Once you have checked each line below, report only the number of lines that contain the word "avec".

—————

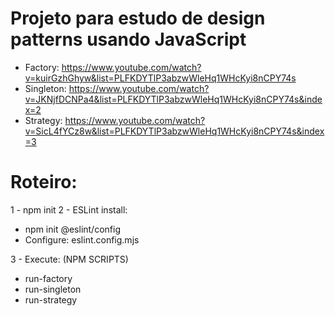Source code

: # Projeto para estudo de design patterns usando JavaScript

* Factory: https://www.youtube.com/watch?v=kuirGzhGhyw&list=PLFKDYTlP3abzwWleHq1WHcKyi8nCPY74s
* Singleton: https://www.youtube.com/watch?v=JKNjfDCNPa4&list=PLFKDYTlP3abzwWleHq1WHcKyi8nCPY74s&index=2
* Strategy: https://www.youtube.com/watch?v=SicL4fYCz8w&list=PLFKDYTlP3abzwWleHq1WHcKyi8nCPY74s&index=3

# Roteiro:

1 - npm init
2 - ESLint install: 
* npm init @eslint/config
* Configure: eslint.config.mjs

3 - Execute: (NPM SCRIPTS)
* run-factory
* run-singleton
* run-strategy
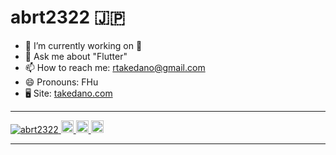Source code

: <h1>abrt2322 🇯🇵</h1>

- 🔭 I’m currently working on 🤫
- 💬 Ask me about "Flutter"
- 📫 How to reach me: rtakedano@gmail.com
- 😄 Pronouns: FHu
- 🖥 Site: <a href="https://takedano.com">takedano.com</a>
<hr>
<p align="left"> 
  <a href="https://github.com/abrt2322/abrt2322/">
    <img src="https://komarev.com/ghpvc/?username=abrt2322" alt="abrt2322" />
  </a>
  <a href="https://github.com/abrt2322">
    <img height="20" src="https://img.shields.io/github/followers/abrt2322?label=follow&logo=github&style=flat" />
  </a>
  <a href="http://qiita.com/abrt2322">
    <img height="20" src="https://qiita-badge.apiapi.app/s/yutkat/posts.svg" />
  </a>
  <//qiita.com/abrt2322">
    <img height="20" src="https://qiita-badge.apiapi.app/s/abrt2322/contributions.svg" />
  </a>
</p>
<hr>


  
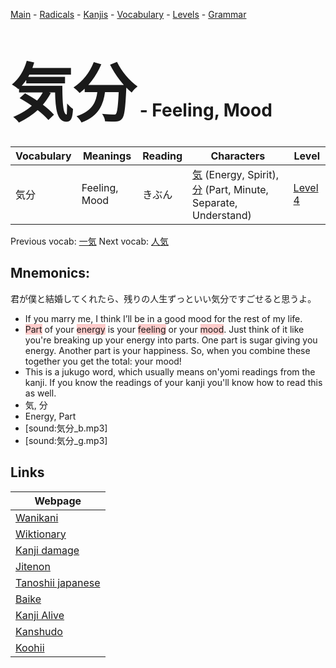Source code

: <style> bigfont {font-size: 100px}</style>
[Main](../README.md) -
[Radicals](../radicals.md) -
[Kanjis](../kanjis.md) -
[Vocabulary](../vocabulary.md) -
[Levels](../levels.md) -
[Grammar](../grammar.md)
# <bigfont> 気分</bigfont> - Feeling, Mood 

| Vocabulary | Meanings | Reading | Characters | Level |
| --- | --- | --- | --- | --- |
| 気分 | Feeling, Mood | きぶん |  [気](../kanjis/気.md) (Energy, Spirit), [分](../kanjis/分.md) (Part, Minute, Separate, Understand) | [Level 4](../levels/wk_level4.md) |

Previous vocab: [一気](一気.md) Next vocab: [人気](人気.md) 

## Mnemonics:
君が僕と結婚してくれたら、残りの人生ずっといい気分ですごせると思うよ。
* If you marry me, I think I’ll be in a good mood for the rest of my life.
* <span style="background-color:#ffcccb"> Part</span> of your <span style="background-color:#ffcccb"> energy</span> is your <span style="background-color:#ffcccb"> feeling</span> or your <span style="background-color:#ffcccb"> mood</span>. Just think of it like you're breaking up your energy into parts. One part is sugar giving you energy. Another part is your happiness. So, when you combine these together you get the total: your mood!
* This is a jukugo word, which usually means on'yomi readings from the kanji. If you know the readings of your kanji you'll know how to read this as well.
* 気, 分
* Energy, Part
* [sound:気分_b.mp3]
* [sound:気分_g.mp3]


## Links 

| Webpage |
| --- |
| [Wanikani          ](https://www.wanikani.com/kanji/気分) |
| [Wiktionary        ](https://en.wiktionary.org/wiki/気分) |
| [Kanji damage      ](http://www.kanjidamage.com/kanji/search?utf8=✓&q=気分) |
| [Jitenon           ](https://jitenon.com/kanji/気分) |
| [Tanoshii japanese ](https://www.tanoshiijapanese.com/dictionary/kanji.cfm?k=気分) |
| [Baike             ](https://baike.baidu.com/item/気分) |
| [Kanji Alive       ](https://app.kanjialive.com/気分) |
| [Kanshudo          ](https://www.kanshudo.com/searchmn?q=気分) |
| [Koohii            ](https://kanji.koohii.com/study/kanji/気分) |
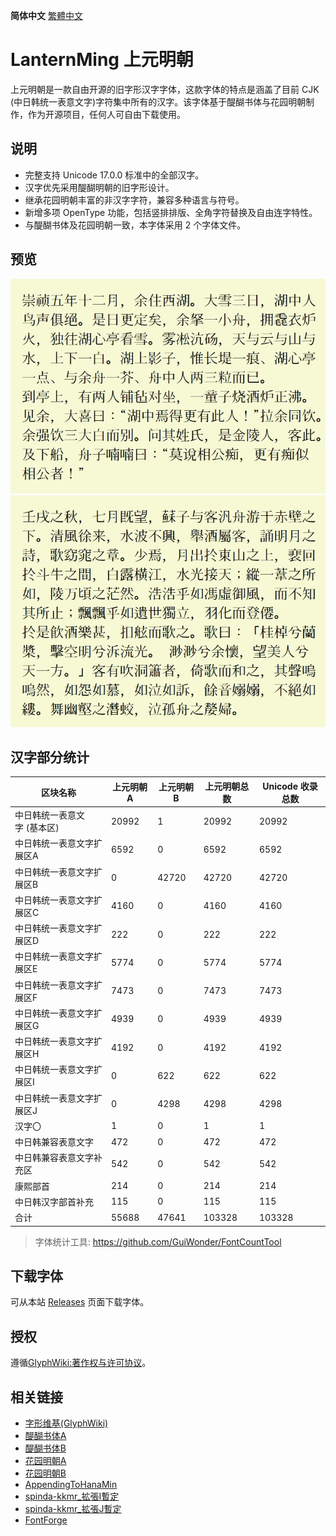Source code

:**简体中文** [繁體中文](README-TC.md#LanternMing-上元明朝)
# LanternMing 上元明朝
上元明朝是一款自由开源的旧字形汉字字体，这款字体的特点是涵盖了目前 CJK (中日韩统一表意文字)字符集中所有的汉字。该字体基于醍醐书体与花园明朝制作，作为开源项目，任何人可自由下载使用。

## 说明
- 完整支持 Unicode 17.0.0 标准中的全部汉字。
- 汉字优先采用醍醐明朝的旧字形设计。
- 继承花园明朝丰富的非汉字字符，兼容多种语言与符号。
- 新增多项 OpenType 功能，包括竖排排版、全角字符替换及自由连字特性。
- 与醍醐书体及花园明朝一致，本字体采用 2 个字体文件。
## 预览
![image](./pictures/hn001.jpg)  
![image](./pictures/hn002.jpg)  

## 汉字部分统计
 | 区块名称 | 上元明朝A | 上元明朝B | 上元明朝总数 | Unicode 收录总数 |
 | ---- | ---- | ---- | ---- | ---- |
 | 中日韩统一表意文字 (基本区) | 20992 | 1 | 20992 | 20992 |
 | 中日韩统一表意文字扩展区A | 6592 | 0 | 6592 | 6592 |
 | 中日韩统一表意文字扩展区B | 0 | 42720 | 42720 | 42720 |
 | 中日韩统一表意文字扩展区C | 4160 | 0 | 4160 | 4160 |
 | 中日韩统一表意文字扩展区D | 222 | 0 | 222 | 222 |
 | 中日韩统一表意文字扩展区E | 5774 | 0 | 5774 | 5774 |
 | 中日韩统一表意文字扩展区F | 7473 | 0 | 7473 | 7473 |
 | 中日韩统一表意文字扩展区G | 4939 | 0 | 4939 | 4939 |
 | 中日韩统一表意文字扩展区H | 4192 | 0 | 4192 | 4192 |
 | 中日韩统一表意文字扩展区I | 0 | 622 | 622 | 622 |
 | 中日韩统一表意文字扩展区J | 0 | 4298 | 4298 | 4298 |
 | 汉字〇 | 1 | 0 | 1 | 1 |
 | 中日韩兼容表意文字 | 472 | 0 | 472 | 472 |
 | 中日韩兼容表意文字补充区 | 542 | 0 | 542 | 542 |
 | 康熙部首 | 214 | 0 | 214 | 214 |
 | 中日韩汉字部首补充 | 115 | 0 | 115 | 115 |
 | 合计 | 55688 | 47641 | 103328 | 103328 |
 > 字体统计工具: https://github.com/GuiWonder/FontCountTool

## 下载字体
可从本站 [Releases](../../releases) 页面下载字体。

## 授权
遵循[GlyphWiki:著作权与许可协议](http://zhs.glyphwiki.org/wiki/GlyphWiki:著作权与许可协议)。

## 相关链接
* [字形维基(GlyphWiki)](https://glyphwiki.org/)
* [醍醐书体A](https://glyphwiki.org/wiki/Group:nobu_醍醐書體A)
* [醍醐书体B](https://glyphwiki.org/wiki/Group:nobu_醍醐書體B)
* [花园明朝A](https://glyphwiki.org/wiki/Group:kamichi_hma)
* [花园明朝B](https://glyphwiki.org/wiki/Group:kamichi_hmb)
* [AppendingToHanaMin](https://glyphwiki.org/wiki/Group:cutra_AppendingToHanaMin)
* [spinda-kkmr_拡張I暫定](https://glyphwiki.org/wiki/Group:spinda-kkmr_拡張I暫定)
* [spinda-kkmr_拡張J暫定](https://glyphwiki.org/wiki/Group:spinda-kkmr_拡張J暫定)
* [FontForge](https://github.com/fontforge/fontforge)
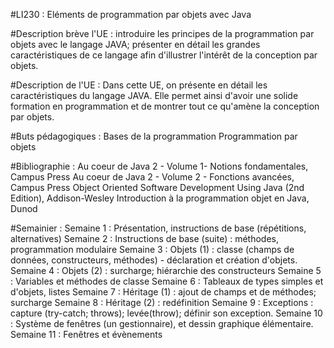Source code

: #LI230 : Eléments de programmation par objets avec Java


#Description brève l'UE :
introduire les principes de la programmation par objets avec le langage JAVA; présenter en détail les grandes caractéristiques de ce langage afin d'illustrer l'intérêt de la conception par objets.

#Description de l'UE :
Dans cette UE, on présente en détail les caractéristiques du langage JAVA. Elle permet ainsi d'avoir une solide formation en programmation et de montrer tout ce qu'amène la conception par objets.


#Buts pédagogiques :
Bases de la programmation
Programmation par objets

#Bibliographie :
Au coeur de Java 2 - Volume 1- Notions fondamentales, Campus Press
Au coeur de Java 2 - Volume 2 - Fonctions avancées, Campus Press
Object Oriented Software Development Using Java (2nd Edition), Addison-Wesley
Introduction à la programmation objet en Java, Dunod

#Semainier :
Semaine 1 : Présentation, instructions de base (répétitions, alternatives)
Semaine 2 : Instructions de base (suite) : méthodes, programmation modulaire
Semaine 3 : Objets (1) : classe (champs de données, constructeurs, méthodes) - déclaration et création d'objets.
Semaine 4 : Objets (2) : surcharge; hiérarchie des constructeurs
Semaine 5 : Variables et méthodes de classe
Semaine 6 : Tableaux de types simples et d'objets, listes
Semaine 7 : Héritage (1) : ajout de champs et de méthodes; surcharge
Semaine 8 : Héritage (2) : redéfinition
Semaine 9 : Exceptions : capture (try-catch; throws); levée(throw); définir son exception.
Semaine 10 : Système de fenêtres (un gestionnaire), et dessin graphique élémentaire.
Semaine 11 : Fenêtres et évènements
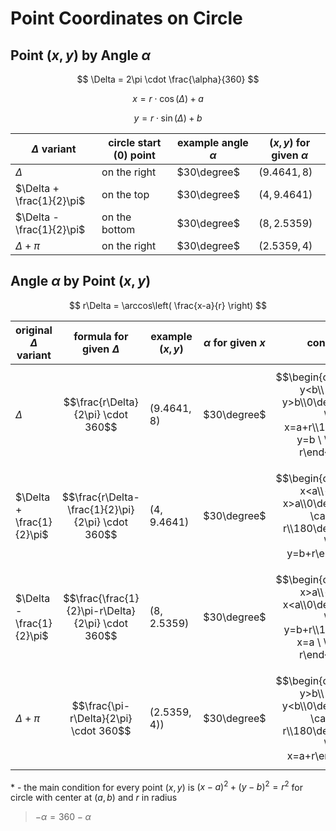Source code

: # Point Coordinates on Circle

## Point $(x,y)$ by Angle $\alpha$

$$
\Delta = 2\pi \cdot \frac{\alpha}{360}
$$

$$
x = r \cdot \cos(\Delta) + a
$$

$$
y = r \cdot \sin(\Delta) + b
$$

| $\Delta$ variant | circle start (0) point | example angle $\alpha$ | $(x,y)$ for given $\alpha$ |
|--|--|--|--|
| $\Delta$ | on the right | $30\degree$ | $(9.4641, 8)$ |
| $\Delta + \frac{1}{2}\pi$ | on the top | $30\degree$ | $(4, 9.4641)$ |
| $\Delta - \frac{1}{2}\pi$ | on the bottom | $30\degree$ | $(8, 2.5359)$ |
| $\Delta + \pi$ | on the right | $30\degree$ | $(2.5359, 4)$ |

## Angle $\alpha$ by Point $(x,y)$

$$
r\Delta = \arccos\left( \frac{x-a}{r} \right)
$$

| original $\Delta$ variant | formula for given $\Delta$ | example $(x,y)$ | $\alpha$ for given $x$ | conditions* |
|--|--|--|--|--|
| $\Delta$ | $$\frac{r\Delta}{2\pi} \cdot 360$$ | $(9.4641,8)$ | $30\degree$ | $$\begin{cases}\alpha\iff y<b\\-\alpha\iff y>b\\0\degree\iff y=b \ \cap\ x=a+r\\180\degree\iff y=b \ \cap\ x=a-r\end{cases}$$ |
| $\Delta + \frac{1}{2}\pi$ | $$\frac{r\Delta-\frac{1}{2}\pi}{2\pi} \cdot 360$$ | $(4, 9.4641)$ | $30\degree$ | $$\begin{cases}\alpha\iff x<a\\-\alpha\iff x>a\\0\degree\iff x=a \ \cap\ y=b-r\\180\degree\iff x=a \ \cap\ y=b+r\end{cases}$$ |
| $\Delta - \frac{1}{2}\pi$ | $$\frac{\frac{1}{2}\pi-r\Delta}{2\pi} \cdot 360$$ | $(8, 2.5359)$ | $30\degree$ | $$\begin{cases}\alpha\iff x>a\\-\alpha\iff x<a\\0\degree\iff x=a \ \cap\ y=b+r\\180\degree\iff x=a \ \cap\ y=b-r\end{cases}$$ |
| $\Delta + \pi$ | $$\frac{\pi-r\Delta}{2\pi} \cdot 360$$ | $(2.5359, 4))$ | $30\degree$ | $$\begin{cases}\alpha\iff y>b\\-\alpha\iff y<b\\0\degree\iff y=b \ \cap\ x=a-r\\180\degree\iff y=b \ \cap\ x=a+r\end{cases}$$ |

\* - the main condition for every point $(x,y)$ is $(x-a)^2 + (y-b)^2 = r^2$ for circle with center at $(a,b)$ and $r$ in radius

> $-\alpha = 360-\alpha$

—————

__SOLUTION BELOW__: 2